What is needed is an exact copy of the records below, with the pictures left out.

BEGIN Dataset

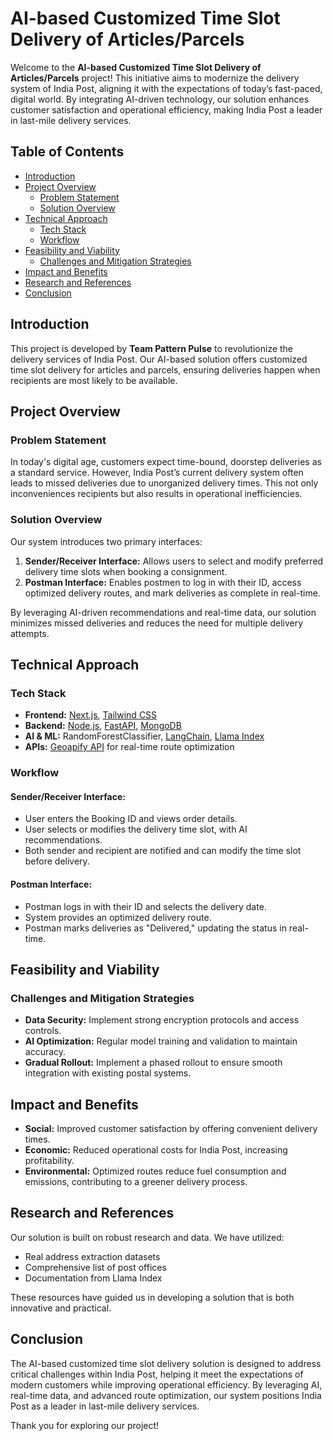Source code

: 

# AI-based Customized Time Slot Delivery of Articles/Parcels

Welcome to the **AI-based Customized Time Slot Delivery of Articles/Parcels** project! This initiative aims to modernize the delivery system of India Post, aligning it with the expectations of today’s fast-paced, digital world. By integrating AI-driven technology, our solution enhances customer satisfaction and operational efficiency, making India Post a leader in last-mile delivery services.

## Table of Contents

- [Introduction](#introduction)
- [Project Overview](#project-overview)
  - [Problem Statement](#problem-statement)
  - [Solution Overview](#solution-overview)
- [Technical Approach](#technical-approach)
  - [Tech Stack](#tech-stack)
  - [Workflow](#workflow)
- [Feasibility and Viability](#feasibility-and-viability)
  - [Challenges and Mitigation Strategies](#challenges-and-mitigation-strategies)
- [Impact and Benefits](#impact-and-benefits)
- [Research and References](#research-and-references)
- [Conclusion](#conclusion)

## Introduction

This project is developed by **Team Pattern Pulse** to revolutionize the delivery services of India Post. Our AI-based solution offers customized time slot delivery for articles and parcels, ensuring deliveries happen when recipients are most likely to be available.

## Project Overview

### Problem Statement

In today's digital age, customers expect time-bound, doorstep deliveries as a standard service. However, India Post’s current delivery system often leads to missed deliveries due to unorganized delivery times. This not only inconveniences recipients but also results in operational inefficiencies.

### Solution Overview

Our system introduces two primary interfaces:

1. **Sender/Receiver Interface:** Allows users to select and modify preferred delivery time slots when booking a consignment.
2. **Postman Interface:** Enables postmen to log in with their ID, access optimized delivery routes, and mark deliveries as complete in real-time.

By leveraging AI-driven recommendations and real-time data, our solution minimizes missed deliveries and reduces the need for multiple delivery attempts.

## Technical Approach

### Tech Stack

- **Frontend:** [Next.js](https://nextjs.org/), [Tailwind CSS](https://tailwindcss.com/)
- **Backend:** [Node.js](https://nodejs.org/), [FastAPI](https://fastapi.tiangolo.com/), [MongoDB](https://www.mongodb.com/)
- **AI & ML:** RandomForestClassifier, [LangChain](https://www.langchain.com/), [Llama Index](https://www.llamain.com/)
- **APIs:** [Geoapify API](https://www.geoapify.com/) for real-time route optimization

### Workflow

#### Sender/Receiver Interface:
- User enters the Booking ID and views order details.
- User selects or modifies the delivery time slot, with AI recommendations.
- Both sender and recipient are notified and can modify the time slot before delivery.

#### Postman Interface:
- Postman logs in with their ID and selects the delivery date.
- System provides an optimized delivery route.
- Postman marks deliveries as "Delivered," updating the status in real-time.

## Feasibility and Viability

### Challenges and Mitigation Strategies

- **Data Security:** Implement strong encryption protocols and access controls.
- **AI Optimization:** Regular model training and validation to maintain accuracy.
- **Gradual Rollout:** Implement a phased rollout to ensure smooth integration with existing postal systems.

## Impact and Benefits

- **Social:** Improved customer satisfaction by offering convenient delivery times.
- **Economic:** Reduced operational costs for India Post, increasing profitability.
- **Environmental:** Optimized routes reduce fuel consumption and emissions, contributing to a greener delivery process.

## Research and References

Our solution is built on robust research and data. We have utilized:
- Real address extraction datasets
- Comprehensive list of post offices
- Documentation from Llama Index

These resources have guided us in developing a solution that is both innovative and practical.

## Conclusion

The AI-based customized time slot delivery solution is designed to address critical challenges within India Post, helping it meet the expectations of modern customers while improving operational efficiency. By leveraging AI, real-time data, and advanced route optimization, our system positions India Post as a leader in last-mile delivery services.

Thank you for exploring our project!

END Dataset

Result below:
Source code

: 

# AI-based Customized Time Slot Delivery of Articles/Parcels

Welcome to the **AI-based Customized Time Slot Delivery of Articles/Parcels** project! This initiative aims to modernize the delivery system of India Post, aligning it with the expectations of today’s fast-paced, digital world. By integrating AI-driven technology, our solution enhances customer satisfaction and operational efficiency, making India Post a leader in last-mile delivery services.

## Table of Contents

- [Introduction](#introduction)
- [Project Overview](#project-overview)
  - [Problem Statement](#problem-statement)
  - [Solution Overview](#solution-overview)
- [Technical Approach](#technical-approach)
  - [Tech Stack](#tech-stack)
  - [Workflow](#workflow)
- [Feasibility and Viability](#feasibility-and-viability)
  - [Challenges and Mitigation Strategies](#challenges-and-mitigation-strategies)
- [Impact and Benefits](#impact-and-benefits)
- [Research and References](#research-and-references)
- [Conclusion](#conclusion)

## Introduction

This project is developed by **Team Pattern Pulse** to revolutionize the delivery services of India Post. Our AI-based solution offers customized time slot delivery for articles and parcels, ensuring deliveries happen when recipients are most likely to be available.

## Project Overview

### Problem Statement

In today's digital age, customers expect time-bound, doorstep deliveries as a standard service. However, India Post’s current delivery system often leads to missed deliveries due to unorganized delivery times. This not only inconveniences recipients but also results in operational inefficiencies.

### Solution Overview

Our system introduces two primary interfaces:

1. **Sender/Receiver Interface:** Allows users to select and modify preferred delivery time slots when booking a consignment.
2. **Postman Interface:** Enables postmen to log in with their ID, access optimized delivery routes, and mark deliveries as complete in real-time.

By leveraging AI-driven recommendations and real-time data, our solution minimizes missed deliveries and reduces the need for multiple delivery attempts.

## Technical Approach

### Tech Stack

- **Frontend:** [Next.js](https://nextjs.org/), [Tailwind CSS](https://tailwindcss.com/)
- **Backend:** [Node.js](https://nodejs.org/), [FastAPI](https://fastapi.tiangolo.com/), [MongoDB](https://www.mongodb.com/)
- **AI & ML:** RandomForestClassifier, [LangChain](https://www.langchain.com/), [Llama Index](https://www.llamain.com/)
- **APIs:** [Geoapify API](https://www.geoapify.com/) for real-time route optimization

### Workflow

#### Sender/Receiver Interface:
- User enters the Booking ID and views order details.
- User selects or modifies the delivery time slot, with AI recommendations.
- Both sender and recipient are notified and can modify the time slot before delivery.

#### Postman Interface:
- Postman logs in with their ID and selects the delivery date.
- System provides an optimized delivery route.
- Postman marks deliveries as "Delivered," updating the status in real-time.

## Feasibility and Viability

### Challenges and Mitigation Strategies

- **Data Security:** Implement strong encryption protocols and access controls.
- **AI Optimization:** Regular model training and validation to maintain accuracy.
- **Gradual Rollout:** Implement a phased rollout to ensure smooth integration with existing postal systems.

## Impact and Benefits

- **Social:** Improved customer satisfaction by offering convenient delivery times.
- **Economic:** Reduced operational costs for India Post, increasing profitability.
- **Environmental:** Optimized routes reduce fuel consumption and emissions, contributing to a greener delivery process.

## Research and References

Our solution is built on robust research and data. We have utilized:
- Real address extraction datasets
- Comprehensive list of post offices
- Documentation from Llama Index

These resources have guided us in developing a solution that is both innovative and practical.

## Conclusion

The AI-based customized time slot delivery solution is designed to address critical challenges within India Post, helping it meet the expectations of modern customers while improving operational efficiency. By leveraging AI, real-time data, and advanced route optimization, our system positions India Post as a leader in last-mile delivery services.

Thank you for exploring our project!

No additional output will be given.